He said it was only on Tuesday that Lot 2 in Brufut was supplied with 50 trips of sand.
“So, it is a very difficult process. As a government, we did some sampling of a lot of sand mining areas in the Greater Banjul Area to see whether we can use inland sand for the contractors to continue their work, but most of those are pits, and the survey showed that they are not sufficient for the quality threshold,” he said.
Minister Sillah further disclosed that Jalach Mining Services, the company mining at Denton Bridge, has secured a machine that is capable of separating salt from sand, and government is engaging them to supply sand to some of the contractors.
Commenting on the much talked about deplorable state of the Bundung road, Minister Sillah said government puts immense priority on all the roads, especially the Bundung road.
“But the problem is that there were a lot of Nawec and Gamtel pipes in that area across both sides of the road, and that has really affected the pace of the work,” he said.
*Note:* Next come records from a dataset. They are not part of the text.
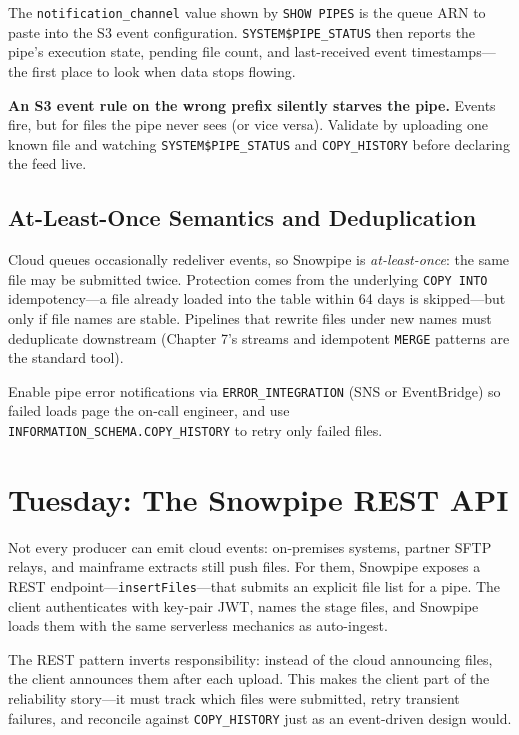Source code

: The \texttt{notification\_channel} value shown by \texttt{SHOW PIPES} is the queue ARN to paste into the S3 event configuration. \texttt{SYSTEM\$PIPE\_STATUS} then reports the pipe's execution state, pending file count, and last-received event timestamps---the first place to look when data stops flowing.

\begin{pitfall}
\textbf{An S3 event rule on the wrong prefix silently starves the pipe.} Events fire, but for files the pipe never sees (or vice versa). Validate by uploading one known file and watching \texttt{SYSTEM\$PIPE\_STATUS} and \texttt{COPY\_HISTORY} before declaring the feed live.
\end{pitfall}

\subsection{At-Least-Once Semantics and Deduplication}
Cloud queues occasionally redeliver events, so Snowpipe is \emph{at-least-once}: the same file may be submitted twice. Protection comes from the underlying \texttt{COPY INTO} idempotency---a file already loaded into the table within 64 days is skipped---but only if file names are stable. Pipelines that rewrite files under new names must deduplicate downstream (Chapter 7's streams and idempotent \texttt{MERGE} patterns are the standard tool).

\begin{notebox}
Enable pipe error notifications via \texttt{ERROR\_INTEGRATION} (SNS or EventBridge) so failed loads page the on-call engineer, and use \texttt{INFORMATION\_SCHEMA.COPY\_HISTORY} to retry only failed files.
\end{notebox}

\section{Tuesday: The Snowpipe REST API}
Not every producer can emit cloud events: on-premises systems, partner SFTP relays, and mainframe extracts still push files. For them, Snowpipe exposes a REST endpoint---\texttt{insertFiles}---that submits an explicit file list for a pipe. The client authenticates with key-pair JWT, names the stage files, and Snowpipe loads them with the same serverless mechanics as auto-ingest.

The REST pattern inverts responsibility: instead of the cloud announcing files, the client announces them after each upload. This makes the client part of the reliability story---it must track which files were submitted, retry transient failures, and reconcile against \texttt{COPY\_HISTORY} just as an event-driven design would.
He said both Nawec and Gamtel have since relocated most of these pipes.
“Just last week, the contractor was there to do the levelling so that vehicles could trek the road smoothly,” he said.
Minister Sillah added that his ministry and the government in general are concerned about the difficulties faced by residents of Bundung and all areas where construction is currently underway.
“This is not in the hands of the government,” he said.